Blizzard Entertainment Unveils Plans For Worldwide "Overwatch" Pro E-Sports League
SPANNING THE GLOBE: In the coming three to four months, “Overwatch” league execs will conduct a road show around the world evaluating the potential for teams. They have no set number of team slots, or precise plan for the geographic distribution, but do intend to have teams across multiple continents. “The goal is to find the best operators we can,” Nanzer said. Blizzard wants to create new teams rather than involve existing "Overwatch" teams. The company will host a combine for players to try out for new teams before the first season begins, and any player picked up by a team during the signing period will be given a contract that includes a guaranteed salary and benefits package.
PERFECT FIT FOR E-SPORTS: Blizzard execs believe “Overwatch,” launched in May, is uniquely suited to a successful e-sports business. Unlike many popular games that were originally released as pure diversions and saw competitions develop organically among fans, Blizzard has had designs on a league from the beginning. Fan response has been strong; 20 million people now play the game, Blizzard says. “We’re able to think about scheduling in a really smart way, and where we’re placing the league, and the international component,” said Activision Blizzard Media Networks Chair Steve Bornstein. "And we weren’t stepping on anybody’s toes when we’re doing it, because the game is relatively new and was designed with eSports in mind." "Overwatch," Blizzard’s fourth major franchise, is a multiplayer, first-person shooter game, in which two teams of six compete to secure and defend positions on a map or escort goods from one point to another. Players act as one of several hero characters with different skill sets.
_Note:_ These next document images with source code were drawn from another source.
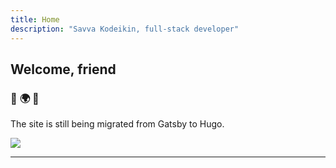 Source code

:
 ```yaml
---
title: Home
description: "Savva Kodeikin, full-stack developer"
---
```


## Welcome, friend

### :purple_heart: :earth_africa: :purple_heart:

The site is still being migrated from Gatsby to Hugo.

<img src="/images/partywizard.gif">

---
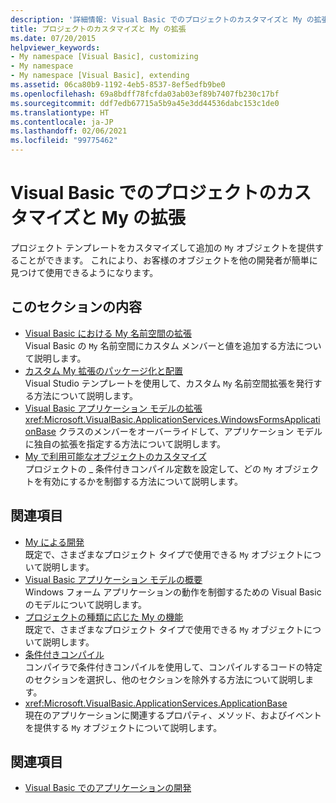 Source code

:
 ```yaml
---
description: '詳細情報: Visual Basic でのプロジェクトのカスタマイズと My の拡張'
title: プロジェクトのカスタマイズと My の拡張
ms.date: 07/20/2015
helpviewer_keywords:
- My namespace [Visual Basic], customizing
- My namespace
- My namespace [Visual Basic], extending
ms.assetid: 06ca80b9-1192-4eb5-8537-8ef5edfb9be0
ms.openlocfilehash: 69a8bdff78fcfda03ab03ef89b7407fb230c17bf
ms.sourcegitcommit: ddf7edb67715a5b9a45e3dd44536dabc153c1de0
ms.translationtype: HT
ms.contentlocale: ja-JP
ms.lasthandoff: 02/06/2021
ms.locfileid: "99775462"
---
```

# <a name="customizing-projects-and-extending-my-with-visual-basic"></a>Visual Basic でのプロジェクトのカスタマイズと My の拡張

プロジェクト テンプレートをカスタマイズして追加の `My` オブジェクトを提供することができます。 これにより、お客様のオブジェクトを他の開発者が簡単に見つけて使用できるようになります。

## <a name="in-this-section"></a>このセクションの内容

- [Visual Basic における My 名前空間の拡張](extending-the-my-namespace.md)  
 Visual Basic の `My` 名前空間にカスタム メンバーと値を追加する方法について説明します。
- [カスタム My 拡張のパッケージ化と配置](packaging-and-deploying-custom-my-extensions.md)  
 Visual Studio テンプレートを使用して、カスタム `My` 名前空間拡張を発行する方法について説明します。
- [Visual Basic アプリケーション モデルの拡張](extending-the-visual-basic-application-model.md)  
 <xref:Microsoft.VisualBasic.ApplicationServices.WindowsFormsApplicationBase> クラスのメンバーをオーバーライドして、アプリケーション モデルに独自の拡張を指定する方法について説明します。
- [My で利用可能なオブジェクトのカスタマイズ](customizing-which-objects-are-available-in-my.md)  
 プロジェクトの \_ 条件付きコンパイル定数を設定して、どの `My` オブジェクトを有効にするかを制御する方法について説明します。

## <a name="related-sections"></a>関連項目

- [My による開発](../development-with-my/index.md)  
 既定で、さまざまなプロジェクト タイプで使用できる `My` オブジェクトについて説明します。
- [Visual Basic アプリケーション モデルの概要](../development-with-my/overview-of-the-visual-basic-application-model.md)  
 Windows フォーム アプリケーションの動作を制御するための Visual Basic のモデルについて説明します。
- [プロジェクトの種類に応じた My の機能](../development-with-my/how-my-depends-on-project-type.md)  
 既定で、さまざまなプロジェクト タイプで使用できる `My` オブジェクトについて説明します。
- [条件付きコンパイル](../../programming-guide/program-structure/conditional-compilation.md)  
 コンパイラで条件付きコンパイルを使用して、コンパイルするコードの特定のセクションを選択し、他のセクションを除外する方法について説明します。
- <xref:Microsoft.VisualBasic.ApplicationServices.ApplicationBase>  
 現在のアプリケーションに関連するプロパティ、メソッド、およびイベントを提供する `My` オブジェクトについて説明します。

## <a name="see-also"></a>関連項目

- [Visual Basic でのアプリケーションの開発](../index.md)
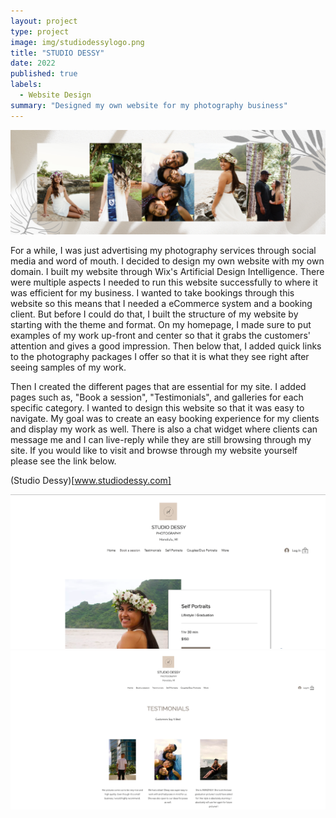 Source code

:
 ```yaml
---
layout: project
type: project
image: img/studiodessylogo.png
title: "STUDIO DESSY"
date: 2022
published: true
labels:
  - Website Design
summary: "Designed my own website for my photography business"
---
```


<img class="img-fluid" src="../img/studiodessy3.png">

For a while, I was just advertising my photography services through social media and word of mouth. I decided to design my own website with my own domain. I built my website through Wix's Artificial Design Intelligence. There were multiple aspects I needed to run this website successfully to where it was efficient for my business. I wanted to take bookings through this website so this means that I needed a eCommerce system and a booking client. But before I could do that, I built the structure of my website by starting with the theme and format. On my homepage, I made sure to put examples of my work up-front and center so that it grabs the customers' attention and gives a good impression. Then below that, I added quick links to the photography packages I offer so that it is what they see right after seeing samples of my work. 

Then I created the different pages that are essential for my site. I added pages such as, "Book a session", "Testimonials", and galleries for each specific category. I wanted to design this website so that it was easy to navigate. My goal was to create an easy booking experience for my clients and display my work as well. There is also a chat widget where clients can message me and I can live-reply while they are still browsing through my site. If you would like to visit and browse through my website yourself please see the link below.

(Studio Dessy)[www.studiodessy.com]

<img class="img-fluid" src="../img/studiodessy1.png">
<img class="img-fluid" src="../img/studiodessy2.png">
TELEVISION DEAL COMING? Activision Blizzard has not decided how league events will be distributed, but Bornstein hinted at a television deal in the future, though it will probably be viewed primarily online. “I’m not particularly hung up on what the platform is, I just want to make sure we have broad reach. I would not be surprised if there is terrestrial distribution,” he said. Activision Blizzard CEO Bobby Kotick said the “Overwatch” league is expected to make money in its own right, not merely act as a marketing tool for the publisher. A key goal of the league is to turn players into marketable celebrities. “If you’re going to celebrate your players, you’ve got to start by being able to pay them,” he said. “And we want our players to make a real living doing this, and be appropriate compensated for their skills. And also you can’t get owners to invest in infrastructure, in local marketing, and local ticketing capabilities and arenas if there’s not a prospect of profits of those owners." They hope for league play to begin in Q3 ‘17.